Tom Ridge, head of the Orwellian Department of Homeland Security, and his multicolored alerts provide those wolves with fangs. Last summer he warned that Osama the elusive troglodyte was directing pre-election terrorist attacks from his hidey-hole. No mention as to when, where or how, and so it’s back to hiding in the closet again.

Let’s face it. Bush’s survival as president — and a self-described “war president” to boot — depends on America facing either real or imaginary enemies. The “Sept. 11 nineteen” were the ones who attacked but they are inconveniently dead. The eccentric Bin Laden served as the perfect personification of “evil” to oil the road to Kabul, only to be replaced by George W’s personal bogeyman Saddam Hussein, his father’s nemesis. So now that Saddam is watering plants in his jail between penning romance novels, another “evildoer” had to be paraded.

This time, it’s the alleged one time Osama follower Abu Musab Al-Zarqawi. There is some dispute as to whether he is actually alive and still sports a wooly balaclava, but the purveyors of fear are sure about one thing: He scoots around the so-called Sunni “Triangle of Death” planning his dastardly agenda amid women, children and babies.

And so nefarious is he that he always manages to evade the smartest of US missiles, leaving his ashen toddler cohorts and their terrorist mothers scattered over craters, while their mendacious fathers and husbands invariably ask between howls of grief “Abu Musab... who? Never heard of him”.

Will they ever catch up with him? Not likely. At least, not until there is another contender for scary terrorist mastermind in the offing. Who will they come up with next time? They’ve already ran the gamut of a one-eyed mulla, a menacing millionaire with a failing liver, a daft would-be shoe-bomber who forgot his lighter, and a one-legged — or is it two? — Jordanian decapitator. We mustn’t, of course, forget the rotund Shiite cleric and his rag-tag, gun-toting army. The next face of evil incarnate will have so much to live up to.

May I suggest they turn to the movies of Federico Fellini for inspiration? A mad cannibal midget might be nice. How about a syntax-mangling member of the Skull and Bones, who used his daddy’s connections to run the world and re-arrange it in his own image for the benefit of his cronies? Too far-fetched...

I know. Perhaps Fox will come up with a new reality show ‘The Devil’s Apprentice” when contenders would efficiently run terrorist training camps instead of Planet Hollywood.

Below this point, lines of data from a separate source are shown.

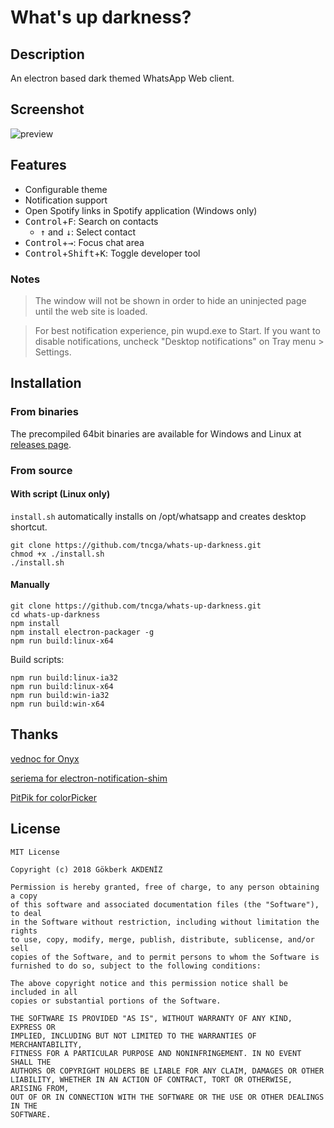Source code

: 
# What's up darkness?

## Description
An electron based dark themed WhatsApp Web client.

## Screenshot
![preview](https://image.ibb.co/nhjj49/app.jpg)

## Features
 - Configurable theme
 - Notification support
 - Open Spotify links in Spotify application (Windows only)
 - <kbd>Control</kbd>+<kbd>F</kbd>: Search on contacts
	 - <kbd>↑</kbd> and <kbd>↓</kbd>: Select contact
 - <kbd>Control</kbd>+<kbd>→</kbd>: Focus chat area
 - <kbd>Control</kbd>+<kbd>Shift</kbd>+<kbd>K</kbd>: Toggle developer tool


### Notes
> The window will not be shown in order to hide an uninjected page until the web site is loaded.

> For best notification experience, pin wupd.exe to Start. If you want to disable notifications, uncheck "Desktop notifications" on Tray menu > Settings.


## Installation
### From binaries
The precompiled 64bit binaries are available for Windows and Linux at [releases page](https://github.com/tncga/whats-up-darkness/releases/latest).

### From source
#### With script (Linux only)
`install.sh` automatically installs on /opt/whatsapp and creates desktop shortcut.

	git clone https://github.com/tncga/whats-up-darkness.git
	chmod +x ./install.sh
	./install.sh

#### Manually
	git clone https://github.com/tncga/whats-up-darkness.git
	cd whats-up-darkness
	npm install
	npm install electron-packager -g
	npm run build:linux-x64

Build scripts:

	npm run build:linux-ia32
	npm run build:linux-x64
	npm run build:win-ia32
	npm run build:win-x64

## Thanks
[vednoc for Onyx](https://github.com/vednoc/onyx)

[seriema for electron-notification-shim](https://github.com/seriema/electron-notification-shim)

[PitPik for colorPicker](https://github.com/PitPik/colorPicker)

## License

	MIT License

	Copyright (c) 2018 Gökberk AKDENİZ

	Permission is hereby granted, free of charge, to any person obtaining a copy
	of this software and associated documentation files (the "Software"), to deal
	in the Software without restriction, including without limitation the rights
	to use, copy, modify, merge, publish, distribute, sublicense, and/or sell
	copies of the Software, and to permit persons to whom the Software is
	furnished to do so, subject to the following conditions:

	The above copyright notice and this permission notice shall be included in all
	copies or substantial portions of the Software.

	THE SOFTWARE IS PROVIDED "AS IS", WITHOUT WARRANTY OF ANY KIND, EXPRESS OR
	IMPLIED, INCLUDING BUT NOT LIMITED TO THE WARRANTIES OF MERCHANTABILITY,
	FITNESS FOR A PARTICULAR PURPOSE AND NONINFRINGEMENT. IN NO EVENT SHALL THE
	AUTHORS OR COPYRIGHT HOLDERS BE LIABLE FOR ANY CLAIM, DAMAGES OR OTHER
	LIABILITY, WHETHER IN AN ACTION OF CONTRACT, TORT OR OTHERWISE, ARISING FROM,
	OUT OF OR IN CONNECTION WITH THE SOFTWARE OR THE USE OR OTHER DEALINGS IN THE
	SOFTWARE.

Take away the emotionalism and the hype and the reality is this. Americans have a far greater chance of dying in a road accident or from a heart attack or as a result of a hurricane, fire or flood than during a terrorist attack.

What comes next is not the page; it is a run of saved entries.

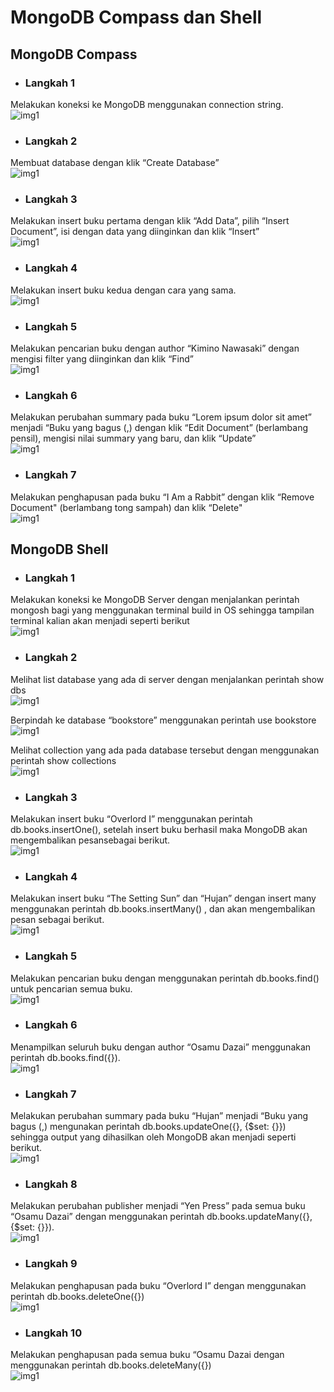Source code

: # MongoDB Compass dan Shell

## MongoDB Compass
* ### Langkah 1
Melakukan koneksi ke MongoDB menggunakan connection string.  
![img1](../SS/Modul2/1.png)

* ### Langkah 2
Membuat database dengan klik “Create Database”  
![img1](../SS/Modul2/2.png)

* ### Langkah 3
Melakukan insert buku pertama dengan klik “Add Data”, pilih “Insert Document”, isi dengan data yang diinginkan dan klik “Insert”  
![img1](../SS/Modul2/3.png)

* ### Langkah 4
Melakukan insert buku kedua dengan cara yang sama.  
![img1](../SS/Modul2/4.png)

* ### Langkah 5
Melakukan pencarian buku dengan author “Kimino Nawasaki” dengan mengisi filter yang diinginkan dan klik “Find”  
![img1](../SS/Modul2/5.png)

* ### Langkah 6
Melakukan perubahan summary pada buku “Lorem ipsum dolor sit amet” menjadi “Buku yang bagus (<NAMA>,<NIM>) dengan klik “Edit Document” (berlambang pensil), mengisi nilai summary yang baru, dan klik “Update”  
![img1](../SS/Modul2/6.png)

* ### Langkah 7
Melakukan penghapusan pada buku “I Am a Rabbit” dengan klik “Remove Document" (berlambang tong sampah) dan klik “Delete"  
![img1](../SS/Modul2/7.png)

## MongoDB Shell
* ### Langkah 1
Melakukan koneksi ke MongoDB Server dengan menjalankan perintah mongosh bagi yang menggunakan terminal build in OS sehingga tampilan terminal kalian akan menjadi seperti berikut  
![img1](../SS/Modul2/8.png)

* ### Langkah 2
Melihat list database yang ada di server dengan menjalankan perintah show dbs  
![img1](../SS/Modul2/9.png)

Berpindah ke database “bookstore” menggunakan perintah use bookstore  
![img1](../SS/Modul2/10.png)

Melihat collection yang ada pada database tersebut dengan menggunakan perintah show collections  
![img1](../SS/Modul2/11.png)

* ### Langkah 3
Melakukan insert buku “Overlord I” menggunakan perintah db.books.insertOne(<data kalian>), setelah insert buku berhasil maka MongoDB akan mengembalikan pesansebagai berikut.  
![img1](../SS/Modul2/12.png)

* ### Langkah 4
Melakukan insert buku “The Setting Sun” dan “Hujan” dengan insert many menggunakan perintah db.books.insertMany(<data kalian>) , dan akan mengembalikan pesan sebagai berikut.  
![img1](../SS/Modul2/13.png)

* ### Langkah 5
Melakukan pencarian buku dengan menggunakan perintah db.books.find() untuk pencarian semua buku.  
![img1](../SS/Modul2/14.png)

* ### Langkah 6
Menampilkan seluruh buku dengan author “Osamu Dazai” menggunakan perintah db.books.find({<filter yang ingin diisi>}).  
![img1](../SS/Modul2/15.png)

* ### Langkah 7
Melakukan perubahan summary pada buku “Hujan” menjadi “Buku yang bagus (<NAMA>,<NIM>) mengunakan perintah db.books.updateOne({<filter>}, {$set: {<data yang akan di update>}}) sehingga output yang dihasilkan oleh MongoDB akan menjadi seperti berikut.  
![img1](../SS/Modul2/16.png)

* ### Langkah 8
Melakukan perubahan publisher menjadi “Yen Press” pada semua buku “Osamu Dazai” dengan menggunakan perintah db.books.updateMany({<filter>}, {$set: {<data yang akan di update>}}).  
![img1](../SS/Modul2/17.png)

* ### Langkah 9
Melakukan penghapusan pada buku “Overlord I” dengan menggunakan perintah db.books.deleteOne({<argument>})  
![img1](../SS/Modul2/18.png)

* ### Langkah 10
Melakukan penghapusan pada semua buku “Osamu Dazai dengan menggunakan perintah db.books.deleteMany({<argument>})  
![img1](../SS/Modul2/19.png)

I don’t include American military personnel or mercenaries masquerading as contractors in other people’s countries here. If they stayed home and minded their own business, then they would not be at risk. Helping the Iraqis reconstruct their country, indeed! How about stuffing their pockets with filthy lucre while Iraqis remain vulnerable and jobless.

It’s been three long years since the Sept. 11 attacks, yet the Bush administration unashamedly evokes those images to ensure its re-election. It uses Sept. 11 to play to the fears of Americans and shroud its hegemonic ambitions. It has even ran clips of Sept. 11 victims and their caskets in their campaign ads so as to manipulate the emotional and patriotic strings of prospective voters.

This isn’t to say Americans shouldn’t be scared or, indeed, angry. If Sam were my uncle I’d be incensed at the WMD lies; the $140 million already spent on this illegal war; troops who lack adequate armor and armored vehicles, the more than 1,000 dead and seven thousand injured; and the findings of the Sept. 11 Commission, which found Iraq had no connection to that day.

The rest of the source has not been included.